* Your assignment
Below are the entries; count how many lines contain the word "cdot" and reply with that number alone.

* Working data
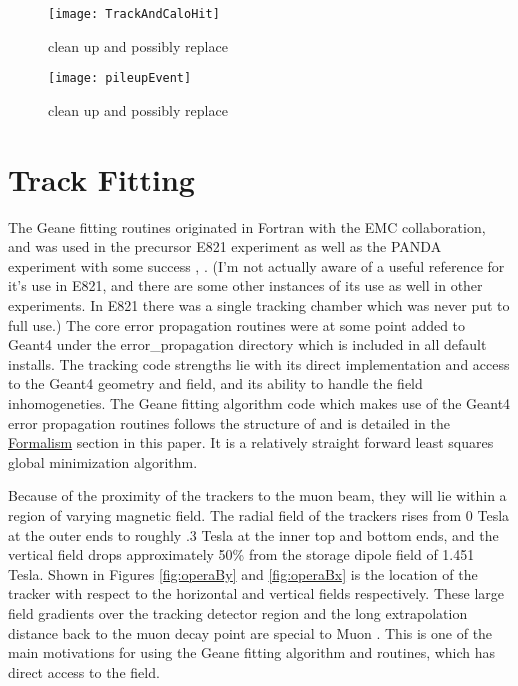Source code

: \begin{figure}[]
    \label{fig:TrackAndCaloHit}
	\centering
	\texttt{[image: TrackAndCaloHit]}
    \caption[TrackAndCaloHit]{clean up and possibly replace}    
\end{figure}

\begin{figure}[]
    \label{fig:pileupEvent}
	\centering
	\texttt{[image: pileupEvent]}
    \caption[pileupEvent]{clean up and possibly replace}    
\end{figure}




\section{Track Fitting}
\label{sec:Track Fitting}

The Geane fitting routines originated in Fortran with the EMC collaboration, and was used in the precursor E821 experiment as well as the PANDA experiment with some success \cite{geanemanual}, \cite{Lavezzi}. (I'm not actually aware of a useful reference for it's use in E821, and there are some other instances of its use as well in other experiments. In E821 there was a single tracking chamber which was never put to full use.) The core error propagation routines were at some point added to Geant4 under the error\_propagation directory which is included in all default installs. The tracking code strengths lie with its direct implementation and access to the Geant4 geometry and field, and its ability to handle the field inhomogeneties. The Geane fitting algorithm code which makes use of the Geant4 error propagation routines follows the structure of \cite{geanemanual} and is detailed in the \hyperref[sec:Formalism]{Formalism} section in this paper. It is a relatively straight forward least squares global \chisq minimization algorithm. 


Because of the proximity of the trackers to the muon beam, they will lie within a region of varying magnetic field. The radial field of the trackers rises from 0 Tesla at the outer ends to roughly .3 Tesla at the inner top and bottom ends, and the vertical field drops approximately 50\% from the storage dipole field of 1.451 Tesla. Shown in Figures \ref{fig:operaBy} and \ref{fig:operaBx} is the location of the tracker with respect to the horizontal and vertical fields respectively. These large field gradients over the tracking detector region and the long extrapolation distance back to the muon decay point are special to Muon \gmtwo. This is one of the main motivations for using the Geane fitting algorithm and routines, which has direct access to the field.

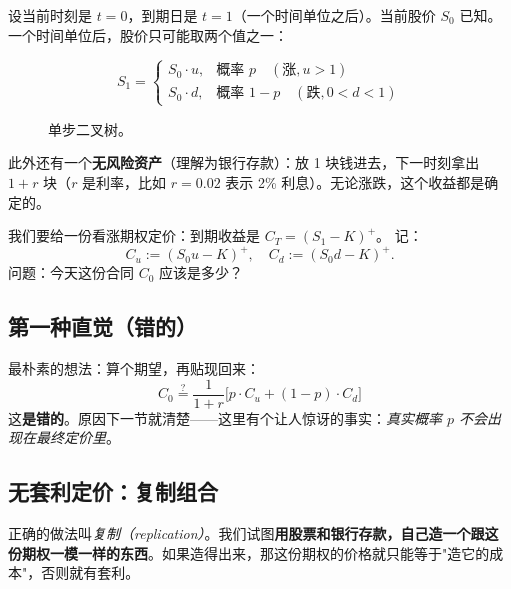 \documentclass[11pt,a4paper]{ctexart}
\newcommand{\1}{\mathbf{1}}
\begin{document}
设当前时刻是 $t = 0$，到期日是 $t = 1$（一个时间单位之后）。当前股价 $S_0$ 已知。一个时间单位后，股价只可能取两个值之一：

\[
S_1 = \begin{cases}
S_0 \cdot u, & \text{概率 } p \quad (\text{涨}, u > 1) \\
S_0 \cdot d, & \text{概率 } 1-p \quad (\text{跌}, 0 < d < 1)
\end{cases}
\]

\begin{figure}[h]
\centering
{}
\caption{单步二叉树。}
\end{figure}

此外还有一个\textbf{无风险资产}（理解为银行存款）：放 1 块钱进去，下一时刻拿出 $1 + r$ 块（$r$ 是利率，比如 $r = 0.02$ 表示 2\% 利息）。无论涨跌，这个收益都是确定的。

我们要给一份看涨期权定价：到期收益是 $C_T = (S_1 - K)^+$。
记：
\[
C_u := (S_0 u - K)^+, \quad C_d := (S_0 d - K)^+.
\]
问题：今天这份合同 $C_0$ 应该是多少？

\subsection{第一种直觉（错的）}

最朴素的想法：算个期望，再贴现回来：
\[
C_0 \stackrel{?}{=} \frac{1}{1+r}\bigl[p\cdot C_u + (1-p)\cdot C_d\bigr]
\]
这\textbf{是错的}。原因下一节就清楚——这里有个让人惊讶的事实：\emph{真实概率 $p$ 不会出现在最终定价里}。

\subsection{无套利定价：复制组合}

正确的做法叫\emph{复制（replication）}。我们试图\textbf{用股票和银行存款，自己造一个跟这份期权一模一样的东西}。如果造得出来，那这份期权的价格就只能等于"造它的成本"，否则就有套利。
\end{document}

* Answer to this task
3